What you should do => From the line with "再者，學友！比丘以一切無所有" to the line with "再者，學友！比丘以一切非想非", retype every line exactly, including those two, and leave out the rest of the data below.

------

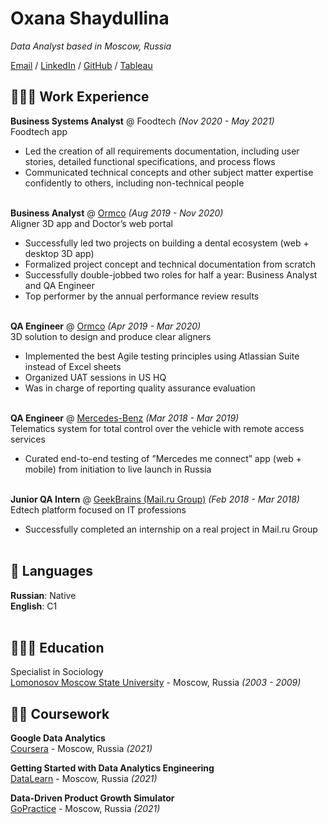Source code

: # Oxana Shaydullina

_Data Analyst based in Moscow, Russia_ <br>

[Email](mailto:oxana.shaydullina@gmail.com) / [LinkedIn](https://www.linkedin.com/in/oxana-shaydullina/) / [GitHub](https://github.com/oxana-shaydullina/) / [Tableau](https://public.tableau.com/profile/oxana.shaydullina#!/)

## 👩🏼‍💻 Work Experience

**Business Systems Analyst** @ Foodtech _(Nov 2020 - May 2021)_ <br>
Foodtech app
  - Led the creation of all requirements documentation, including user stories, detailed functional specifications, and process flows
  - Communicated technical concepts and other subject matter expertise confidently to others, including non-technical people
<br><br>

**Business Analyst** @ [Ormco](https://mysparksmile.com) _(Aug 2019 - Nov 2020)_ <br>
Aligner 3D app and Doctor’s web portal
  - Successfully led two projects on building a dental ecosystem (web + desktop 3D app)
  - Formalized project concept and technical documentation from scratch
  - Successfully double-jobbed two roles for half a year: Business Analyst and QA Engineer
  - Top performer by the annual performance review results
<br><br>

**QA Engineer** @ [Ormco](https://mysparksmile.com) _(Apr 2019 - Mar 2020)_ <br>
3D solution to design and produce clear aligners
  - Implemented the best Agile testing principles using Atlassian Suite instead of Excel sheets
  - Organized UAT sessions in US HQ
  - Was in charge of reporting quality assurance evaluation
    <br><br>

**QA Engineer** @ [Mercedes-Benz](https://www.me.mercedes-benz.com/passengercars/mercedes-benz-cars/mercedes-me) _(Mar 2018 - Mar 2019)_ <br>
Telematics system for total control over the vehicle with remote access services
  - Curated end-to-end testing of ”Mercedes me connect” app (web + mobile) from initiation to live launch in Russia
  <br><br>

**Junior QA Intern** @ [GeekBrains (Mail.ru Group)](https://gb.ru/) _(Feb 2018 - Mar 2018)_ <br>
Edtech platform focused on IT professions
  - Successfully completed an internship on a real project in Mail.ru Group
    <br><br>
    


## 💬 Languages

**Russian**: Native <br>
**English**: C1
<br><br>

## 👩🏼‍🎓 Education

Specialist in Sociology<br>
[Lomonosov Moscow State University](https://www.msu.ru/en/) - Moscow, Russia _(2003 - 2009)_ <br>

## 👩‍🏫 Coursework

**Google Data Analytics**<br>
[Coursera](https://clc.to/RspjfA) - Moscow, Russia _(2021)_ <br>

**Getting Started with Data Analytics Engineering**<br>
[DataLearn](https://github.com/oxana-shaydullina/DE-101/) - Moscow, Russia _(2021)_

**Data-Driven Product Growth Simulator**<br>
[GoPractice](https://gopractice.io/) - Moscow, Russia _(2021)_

------

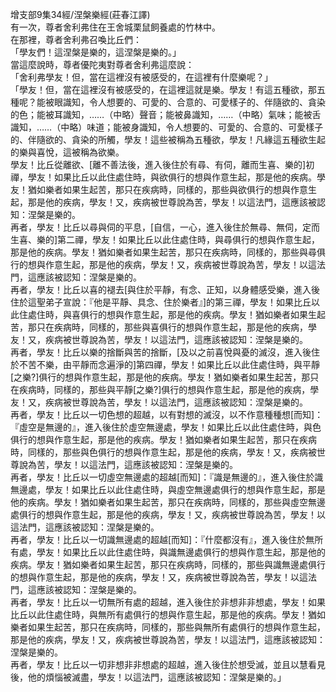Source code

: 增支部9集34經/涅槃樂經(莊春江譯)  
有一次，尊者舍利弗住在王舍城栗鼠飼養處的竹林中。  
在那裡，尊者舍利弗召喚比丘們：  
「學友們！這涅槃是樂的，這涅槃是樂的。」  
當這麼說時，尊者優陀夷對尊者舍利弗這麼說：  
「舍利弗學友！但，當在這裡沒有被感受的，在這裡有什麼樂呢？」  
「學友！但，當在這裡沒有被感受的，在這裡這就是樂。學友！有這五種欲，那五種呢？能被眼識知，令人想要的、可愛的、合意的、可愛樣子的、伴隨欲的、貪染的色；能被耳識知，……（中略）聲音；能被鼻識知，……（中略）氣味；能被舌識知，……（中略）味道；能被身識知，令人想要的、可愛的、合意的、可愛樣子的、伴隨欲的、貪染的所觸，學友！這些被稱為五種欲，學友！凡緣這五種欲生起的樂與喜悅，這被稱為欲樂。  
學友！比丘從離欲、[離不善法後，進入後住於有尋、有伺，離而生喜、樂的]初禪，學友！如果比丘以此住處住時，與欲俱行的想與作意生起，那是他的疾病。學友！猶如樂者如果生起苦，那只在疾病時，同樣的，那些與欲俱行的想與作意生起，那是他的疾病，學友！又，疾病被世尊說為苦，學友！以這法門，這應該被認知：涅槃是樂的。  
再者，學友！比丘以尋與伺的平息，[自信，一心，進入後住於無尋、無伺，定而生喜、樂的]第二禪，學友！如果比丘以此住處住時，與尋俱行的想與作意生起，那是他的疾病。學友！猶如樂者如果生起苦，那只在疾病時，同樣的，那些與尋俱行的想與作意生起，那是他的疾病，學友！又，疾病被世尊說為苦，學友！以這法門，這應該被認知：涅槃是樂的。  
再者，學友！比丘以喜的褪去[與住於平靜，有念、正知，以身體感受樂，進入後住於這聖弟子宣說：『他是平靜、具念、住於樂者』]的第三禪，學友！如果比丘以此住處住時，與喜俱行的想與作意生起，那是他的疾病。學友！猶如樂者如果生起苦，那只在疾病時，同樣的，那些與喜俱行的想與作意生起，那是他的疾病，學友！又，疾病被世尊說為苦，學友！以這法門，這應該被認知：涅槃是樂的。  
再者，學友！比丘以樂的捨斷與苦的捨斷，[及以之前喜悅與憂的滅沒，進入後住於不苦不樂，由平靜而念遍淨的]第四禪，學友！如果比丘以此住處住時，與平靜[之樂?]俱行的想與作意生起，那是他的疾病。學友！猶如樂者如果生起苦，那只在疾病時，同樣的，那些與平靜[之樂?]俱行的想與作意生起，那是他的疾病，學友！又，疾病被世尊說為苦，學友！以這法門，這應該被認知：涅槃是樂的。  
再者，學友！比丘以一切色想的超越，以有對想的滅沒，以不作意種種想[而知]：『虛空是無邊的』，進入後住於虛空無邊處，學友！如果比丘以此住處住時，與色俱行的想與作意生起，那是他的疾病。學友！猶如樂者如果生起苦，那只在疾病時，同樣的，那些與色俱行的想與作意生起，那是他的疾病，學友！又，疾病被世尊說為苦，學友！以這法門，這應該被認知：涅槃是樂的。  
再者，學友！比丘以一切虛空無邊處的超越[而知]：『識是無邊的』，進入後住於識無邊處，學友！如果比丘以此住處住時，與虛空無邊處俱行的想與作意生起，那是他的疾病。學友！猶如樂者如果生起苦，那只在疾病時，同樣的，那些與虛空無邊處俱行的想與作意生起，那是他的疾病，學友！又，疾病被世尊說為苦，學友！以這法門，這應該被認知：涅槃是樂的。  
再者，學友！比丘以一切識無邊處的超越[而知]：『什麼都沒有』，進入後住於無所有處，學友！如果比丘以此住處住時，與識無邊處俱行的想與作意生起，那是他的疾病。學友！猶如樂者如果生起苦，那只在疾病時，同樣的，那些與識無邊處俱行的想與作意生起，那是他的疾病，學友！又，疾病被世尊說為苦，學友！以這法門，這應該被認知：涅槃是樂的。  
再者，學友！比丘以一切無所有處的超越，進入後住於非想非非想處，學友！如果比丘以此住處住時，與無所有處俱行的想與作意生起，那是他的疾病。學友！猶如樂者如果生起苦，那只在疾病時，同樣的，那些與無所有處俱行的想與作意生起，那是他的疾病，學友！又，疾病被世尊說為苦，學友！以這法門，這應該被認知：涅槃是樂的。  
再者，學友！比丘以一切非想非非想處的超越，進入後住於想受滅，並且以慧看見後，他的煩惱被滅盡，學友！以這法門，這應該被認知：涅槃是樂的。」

------

Response to this exercise =>
再者，學友！比丘以一切無所有處的超越，進入後住於非想非非想處，學友！如果比丘以此住處住時，與無所有處俱行的想與作意生起，那是他的疾病。學友！猶如樂者如果生起苦，那只在疾病時，同樣的，那些與無所有處俱行的想與作意生起，那是他的疾病，學友！又，疾病被世尊說為苦，學友！以這法門，這應該被認知：涅槃是樂的。  
再者，學友！比丘以一切非想非非想處的超越，進入後住於想受滅，並且以慧看見後，他的煩惱被滅盡，學友！以這法門，這應該被認知：涅槃是樂的。」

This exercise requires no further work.